Data supplied:
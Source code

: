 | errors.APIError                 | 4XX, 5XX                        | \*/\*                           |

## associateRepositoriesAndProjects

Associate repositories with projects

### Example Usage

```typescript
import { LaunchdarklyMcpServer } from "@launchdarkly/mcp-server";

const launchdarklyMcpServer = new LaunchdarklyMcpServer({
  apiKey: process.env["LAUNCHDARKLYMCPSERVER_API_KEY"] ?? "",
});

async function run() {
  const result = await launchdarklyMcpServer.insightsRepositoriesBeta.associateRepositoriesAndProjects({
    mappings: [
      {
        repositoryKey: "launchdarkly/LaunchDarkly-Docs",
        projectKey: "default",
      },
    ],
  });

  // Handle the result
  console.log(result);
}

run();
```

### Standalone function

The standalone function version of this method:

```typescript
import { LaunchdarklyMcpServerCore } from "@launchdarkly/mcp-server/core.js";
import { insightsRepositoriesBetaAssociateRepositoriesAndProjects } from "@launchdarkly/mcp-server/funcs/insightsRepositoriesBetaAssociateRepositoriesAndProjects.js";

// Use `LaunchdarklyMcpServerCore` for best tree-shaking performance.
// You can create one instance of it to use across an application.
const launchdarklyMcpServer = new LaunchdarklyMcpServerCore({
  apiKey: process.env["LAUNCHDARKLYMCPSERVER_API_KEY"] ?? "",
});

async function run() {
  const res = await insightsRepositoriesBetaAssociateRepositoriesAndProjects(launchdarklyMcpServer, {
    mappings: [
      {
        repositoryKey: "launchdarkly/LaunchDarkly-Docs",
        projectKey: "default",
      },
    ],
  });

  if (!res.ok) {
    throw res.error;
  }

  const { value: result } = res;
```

Exercise brief:
So that nothing is lost, transcribe each entry exactly as written.

Reply:
Source code

: | errors.APIError                 | 4XX, 5XX                        | \*/\*                           |

## associateRepositoriesAndProjects

Associate repositories with projects

### Example Usage

```typescript
import { LaunchdarklyMcpServer } from "@launchdarkly/mcp-server";

const launchdarklyMcpServer = new LaunchdarklyMcpServer({
  apiKey: process.env["LAUNCHDARKLYMCPSERVER_API_KEY"] ?? "",
});

async function run() {
  const result = await launchdarklyMcpServer.insightsRepositoriesBeta.associateRepositoriesAndProjects({
    mappings: [
      {
        repositoryKey: "launchdarkly/LaunchDarkly-Docs",
        projectKey: "default",
      },
    ],
  });

  // Handle the result
  console.log(result);
}

run();
```

### Standalone function

The standalone function version of this method:

```typescript
import { LaunchdarklyMcpServerCore } from "@launchdarkly/mcp-server/core.js";
import { insightsRepositoriesBetaAssociateRepositoriesAndProjects } from "@launchdarkly/mcp-server/funcs/insightsRepositoriesBetaAssociateRepositoriesAndProjects.js";

// Use `LaunchdarklyMcpServerCore` for best tree-shaking performance.
// You can create one instance of it to use across an application.
const launchdarklyMcpServer = new LaunchdarklyMcpServerCore({
  apiKey: process.env["LAUNCHDARKLYMCPSERVER_API_KEY"] ?? "",
});

async function run() {
  const res = await insightsRepositoriesBetaAssociateRepositoriesAndProjects(launchdarklyMcpServer, {
    mappings: [
      {
        repositoryKey: "launchdarkly/LaunchDarkly-Docs",
        projectKey: "default",
      },
    ],
  });

  if (!res.ok) {
    throw res.error;
  }

  const { value: result } = res;
```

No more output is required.